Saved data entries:
*** Block opens ***
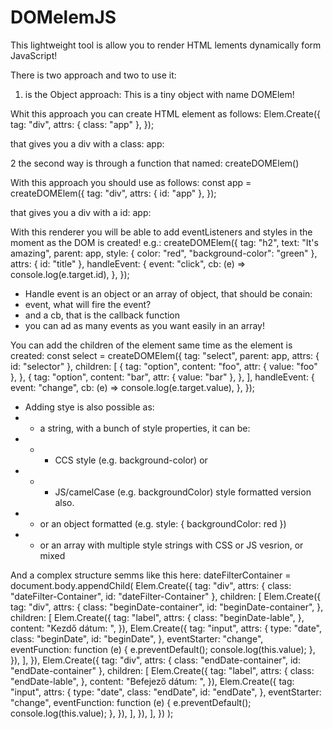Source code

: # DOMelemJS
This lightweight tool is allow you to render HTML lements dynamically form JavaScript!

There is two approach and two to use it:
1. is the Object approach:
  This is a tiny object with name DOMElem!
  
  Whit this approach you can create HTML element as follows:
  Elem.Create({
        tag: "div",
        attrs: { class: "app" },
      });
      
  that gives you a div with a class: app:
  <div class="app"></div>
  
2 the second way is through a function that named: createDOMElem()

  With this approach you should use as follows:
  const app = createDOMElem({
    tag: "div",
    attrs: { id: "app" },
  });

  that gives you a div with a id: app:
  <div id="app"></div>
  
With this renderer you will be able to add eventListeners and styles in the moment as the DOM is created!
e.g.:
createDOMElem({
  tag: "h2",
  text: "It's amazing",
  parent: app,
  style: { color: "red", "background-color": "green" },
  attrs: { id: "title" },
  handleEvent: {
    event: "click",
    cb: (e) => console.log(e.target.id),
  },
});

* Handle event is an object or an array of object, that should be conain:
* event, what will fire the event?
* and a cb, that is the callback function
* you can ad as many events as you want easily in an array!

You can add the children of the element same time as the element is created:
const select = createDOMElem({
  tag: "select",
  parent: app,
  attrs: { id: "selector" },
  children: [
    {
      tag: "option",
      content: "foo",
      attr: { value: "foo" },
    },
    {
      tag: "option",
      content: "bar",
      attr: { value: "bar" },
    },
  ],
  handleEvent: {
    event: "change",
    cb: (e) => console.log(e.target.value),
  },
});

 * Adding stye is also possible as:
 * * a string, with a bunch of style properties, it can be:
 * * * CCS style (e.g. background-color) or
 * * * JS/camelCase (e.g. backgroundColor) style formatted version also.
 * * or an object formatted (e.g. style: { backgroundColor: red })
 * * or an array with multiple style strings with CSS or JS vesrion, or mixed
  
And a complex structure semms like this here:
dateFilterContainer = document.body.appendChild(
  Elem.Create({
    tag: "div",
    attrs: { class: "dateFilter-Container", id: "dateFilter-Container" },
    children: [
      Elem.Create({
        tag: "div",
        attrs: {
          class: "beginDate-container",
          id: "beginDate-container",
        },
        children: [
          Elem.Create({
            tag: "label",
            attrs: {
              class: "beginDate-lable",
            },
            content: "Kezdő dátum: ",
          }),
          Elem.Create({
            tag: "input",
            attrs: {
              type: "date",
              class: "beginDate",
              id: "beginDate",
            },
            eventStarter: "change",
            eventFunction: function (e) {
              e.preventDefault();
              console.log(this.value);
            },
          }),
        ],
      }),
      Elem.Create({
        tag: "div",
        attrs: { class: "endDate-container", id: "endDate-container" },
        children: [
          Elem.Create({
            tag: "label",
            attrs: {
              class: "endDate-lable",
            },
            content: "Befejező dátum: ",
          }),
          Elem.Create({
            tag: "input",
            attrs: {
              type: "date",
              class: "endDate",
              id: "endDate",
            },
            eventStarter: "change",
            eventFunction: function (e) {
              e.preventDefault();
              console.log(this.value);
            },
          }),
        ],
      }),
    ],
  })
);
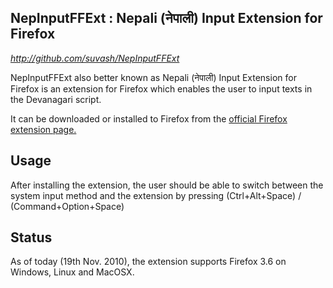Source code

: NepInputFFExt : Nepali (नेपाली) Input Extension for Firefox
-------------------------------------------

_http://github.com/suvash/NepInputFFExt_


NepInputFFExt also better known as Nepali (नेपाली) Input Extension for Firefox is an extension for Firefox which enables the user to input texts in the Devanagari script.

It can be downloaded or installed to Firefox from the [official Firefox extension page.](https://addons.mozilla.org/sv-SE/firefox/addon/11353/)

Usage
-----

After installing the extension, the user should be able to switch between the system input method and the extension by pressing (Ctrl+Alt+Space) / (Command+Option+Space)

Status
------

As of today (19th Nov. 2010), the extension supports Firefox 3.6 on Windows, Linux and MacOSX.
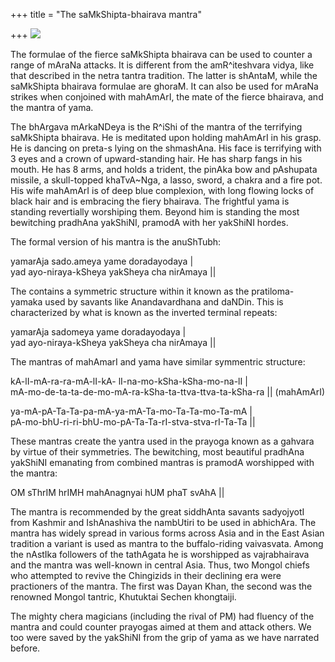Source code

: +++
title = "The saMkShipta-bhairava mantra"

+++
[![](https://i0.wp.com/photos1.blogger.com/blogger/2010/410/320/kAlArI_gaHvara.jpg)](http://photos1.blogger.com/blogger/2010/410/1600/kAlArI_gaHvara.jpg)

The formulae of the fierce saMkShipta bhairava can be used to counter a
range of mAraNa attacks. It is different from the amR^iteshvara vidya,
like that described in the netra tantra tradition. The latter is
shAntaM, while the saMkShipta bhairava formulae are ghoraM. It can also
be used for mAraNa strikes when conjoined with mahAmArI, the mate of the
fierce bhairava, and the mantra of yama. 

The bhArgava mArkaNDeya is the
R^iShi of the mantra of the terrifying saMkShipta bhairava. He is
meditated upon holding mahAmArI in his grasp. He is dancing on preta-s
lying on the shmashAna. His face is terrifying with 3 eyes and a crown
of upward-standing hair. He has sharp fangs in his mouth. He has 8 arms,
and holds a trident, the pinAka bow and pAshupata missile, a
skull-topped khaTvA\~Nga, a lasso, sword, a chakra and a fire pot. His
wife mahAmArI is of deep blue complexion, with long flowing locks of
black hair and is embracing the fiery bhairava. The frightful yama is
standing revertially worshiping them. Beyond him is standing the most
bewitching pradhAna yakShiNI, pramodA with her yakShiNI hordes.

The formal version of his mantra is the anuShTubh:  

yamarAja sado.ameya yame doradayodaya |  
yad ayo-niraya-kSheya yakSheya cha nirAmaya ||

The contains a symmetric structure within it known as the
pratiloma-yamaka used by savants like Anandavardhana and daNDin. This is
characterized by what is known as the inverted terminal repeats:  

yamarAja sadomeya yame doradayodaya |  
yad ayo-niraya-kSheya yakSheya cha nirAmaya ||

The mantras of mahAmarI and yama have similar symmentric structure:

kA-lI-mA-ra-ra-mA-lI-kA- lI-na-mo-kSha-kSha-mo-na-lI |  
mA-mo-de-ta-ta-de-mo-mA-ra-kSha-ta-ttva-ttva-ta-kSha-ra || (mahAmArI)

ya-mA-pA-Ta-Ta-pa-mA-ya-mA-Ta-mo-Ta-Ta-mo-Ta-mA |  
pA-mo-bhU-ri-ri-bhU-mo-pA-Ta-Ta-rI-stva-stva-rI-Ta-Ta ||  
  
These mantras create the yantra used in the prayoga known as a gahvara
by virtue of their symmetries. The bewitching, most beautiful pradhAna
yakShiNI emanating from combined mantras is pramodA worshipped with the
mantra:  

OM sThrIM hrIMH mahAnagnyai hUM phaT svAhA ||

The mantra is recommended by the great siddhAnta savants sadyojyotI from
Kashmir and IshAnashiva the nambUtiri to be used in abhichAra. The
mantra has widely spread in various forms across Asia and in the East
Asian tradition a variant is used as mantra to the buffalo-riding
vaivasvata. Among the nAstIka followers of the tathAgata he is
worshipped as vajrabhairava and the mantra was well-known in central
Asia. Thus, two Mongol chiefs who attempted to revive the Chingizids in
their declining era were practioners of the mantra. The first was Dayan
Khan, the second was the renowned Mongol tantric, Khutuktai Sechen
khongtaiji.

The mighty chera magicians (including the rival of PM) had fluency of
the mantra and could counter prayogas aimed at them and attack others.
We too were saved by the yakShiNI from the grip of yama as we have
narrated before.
*** Block closes ***
* **What the exercise asks**:
Search the records for the word "should", then list every line that has it.

* **Result of this task**:
  With this approach you should use as follows:
* Handle event is an object or an array of object, that should be conain:
After installing the extension, the user should be able to switch between the system input method and the extension by pressing (Ctrl+Alt+Space) / (Command+Option+Space)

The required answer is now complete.